#### Provided material ####
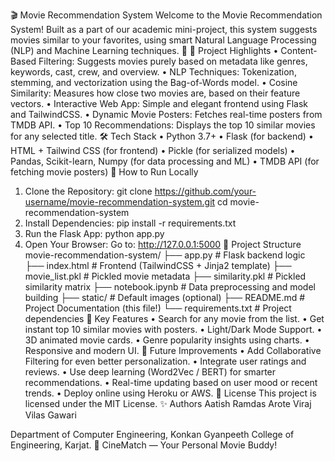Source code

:🎬 Movie Recommendation System
Welcome to the Movie Recommendation System!
Built as a part of our academic mini-project, this system suggests movies similar to your favorites, using smart Natural Language Processing (NLP) and Machine Learning techniques. 🚀
📌 Project Highlights
•	Content-Based Filtering: Suggests movies purely based on metadata like genres, keywords, cast, crew, and overview.
•	NLP Techniques: Tokenization, stemming, and vectorization using the Bag-of-Words model.
•	Cosine Similarity: Measures how close two movies are, based on their feature vectors.
•	Interactive Web App: Simple and elegant frontend using Flask and TailwindCSS.
•	Dynamic Movie Posters: Fetches real-time posters from TMDB API.
•	Top 10 Recommendations: Displays the top 10 similar movies for any selected title.
🛠️ Tech Stack
•	Python 3.7+
•	Flask (for backend)
•	HTML + Tailwind CSS (for frontend)
•	Pickle (for serialized models)
•	Pandas, Scikit-learn, Numpy (for data processing and ML)
•	TMDB API (for fetching movie posters)
🚀 How to Run Locally
1.	Clone the Repository:
   git clone https://github.com/your-username/movie-recommendation-system.git
   cd movie-recommendation-system
2.	Install Dependencies:
   pip install -r requirements.txt
3.	Run the Flask App:
   python app.py
4.	Open Your Browser:
   Go to: http://127.0.0.1:5000
📂 Project Structure
movie-recommendation-system/
├── app.py                 # Flask backend logic
├── index.html              # Frontend (TailwindCSS + Jinja2 template)
├── movie_list.pkl          # Pickled movie metadata
├── similarity.pkl          # Pickled similarity matrix
├── notebook.ipynb          # Data preprocessing and model building
├── static/                 # Default images (optional)
├── README.md               # Project Documentation (this file!)
└── requirements.txt        # Project dependencies
🎯 Key Features
•	Search for any movie from the list.
•	Get instant top 10 similar movies with posters.
•	Light/Dark Mode Support.
•	3D animated movie cards.
•	Genre popularity insights using charts.
•	Responsive and modern UI.
🧠 Future Improvements
•	Add Collaborative Filtering for even better personalization.
•	Integrate user ratings and reviews.
•	Use deep learning (Word2Vec / BERT) for smarter recommendations.
•	Real-time updating based on user mood or recent trends.
•	Deploy online using Heroku or AWS.
📜 License
This project is licensed under the MIT License.
✨ Authors
Aatish Ramdas Arote 
Viraj Vilas Gawari 

Department of Computer Engineering,
Konkan Gyanpeeth College of Engineering, Karjat.
🌟 CineMatch — Your Personal Movie Buddy!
####
:: Exercise prompt ::
Find all lines holding the word "metadata" in the records above and copy them.

:: Solution for this exercise ::
•	Content-Based Filtering: Suggests movies purely based on metadata like genres, keywords, cast, crew, and overview.
├── movie_list.pkl          # Pickled movie metadata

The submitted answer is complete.